Shocking exactly no one, people who have not grown up with the most expansive form of privilege in American society, do not suffer from this tiny penis syndrome.

That wasn’t true for women and non-whites. In other words, they may have suffered setbacks—but women and people of color weren’t turning to guns to make themselves feel better.


Again and again, we keep coming back to this: gun violence and mass shootings exist at the unholy intersection of two awesomely negative social forces: racism and access. In fact, it is clear that the same fear and ideology that drives people at Trump rallies to laugh about shooting Mexicans also motivates them to purchase, stockpile, and ultimately use, weapons of mass murder. The fear and anxiety that “other” people are taking the jobs white men believe is their birthright.

This level of desperate hate does not exist for women and people of color for a simple reason: they have never had the same level of entitlement. Working twice as hard to get half the credit is more the norm for us.

Today, America stands at a crossroads with a president who effectively stokes these fears in insecure white men, whipping them to a frenzy. He tells them not simply that they are right to blame black and brown people for their loss of economic privilege, but far more sinister, at every step Donald Trump tells his legions of followers that they are right to assume that they and they alone are entitled to economic privilege without competition from ‘others’. 

Today, America is paralyzed by a Republican party and a Russian-backed NRA that benefit from these emotions of insecurity and racism in white men - both at the gun dealership and at the ballot box.

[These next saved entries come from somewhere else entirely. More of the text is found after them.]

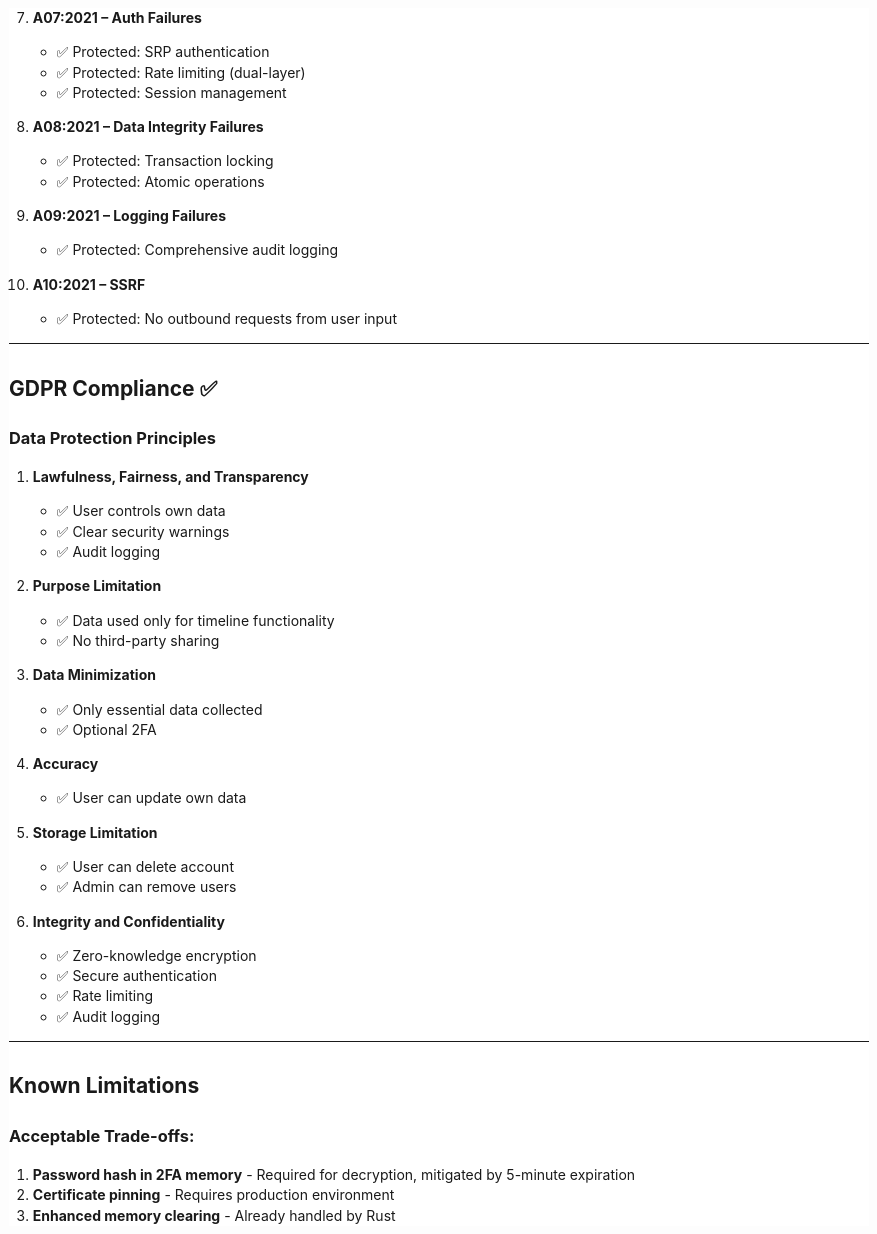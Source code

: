 7. **A07:2021 – Auth Failures**
   - ✅ Protected: SRP authentication
   - ✅ Protected: Rate limiting (dual-layer)
   - ✅ Protected: Session management

8. **A08:2021 – Data Integrity Failures**
   - ✅ Protected: Transaction locking
   - ✅ Protected: Atomic operations

9. **A09:2021 – Logging Failures**
   - ✅ Protected: Comprehensive audit logging

10. **A10:2021 – SSRF**
    - ✅ Protected: No outbound requests from user input

---

## GDPR Compliance ✅

### Data Protection Principles

1. **Lawfulness, Fairness, and Transparency**
   - ✅ User controls own data
   - ✅ Clear security warnings
   - ✅ Audit logging

2. **Purpose Limitation**
   - ✅ Data used only for timeline functionality
   - ✅ No third-party sharing

3. **Data Minimization**
   - ✅ Only essential data collected
   - ✅ Optional 2FA

4. **Accuracy**
   - ✅ User can update own data

5. **Storage Limitation**
   - ✅ User can delete account
   - ✅ Admin can remove users

6. **Integrity and Confidentiality**
   - ✅ Zero-knowledge encryption
   - ✅ Secure authentication
   - ✅ Rate limiting
   - ✅ Audit logging

---

## Known Limitations

### Acceptable Trade-offs:
1. **Password hash in 2FA memory** - Required for decryption, mitigated by 5-minute expiration
2. **Certificate pinning** - Requires production environment
3. **Enhanced memory clearing** - Already handled by Rust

That is why today, those of us who count ourselves as advocates for gun safety, for racial justice, and for economic fairness must be careful not to fall into the same traps. We must not buy into the idea that immigrants are drag on society (like Bernie Sanders thinks), we must not convince ourselves that ‘white economic anxiety’ is anything but racism, we must welcome and not reject international trade that fosters global growth and prosperity. Because we will not beat Donald Trump if we try to kowtow to the same fears Donald Trump stokes in the same set of people he inspires.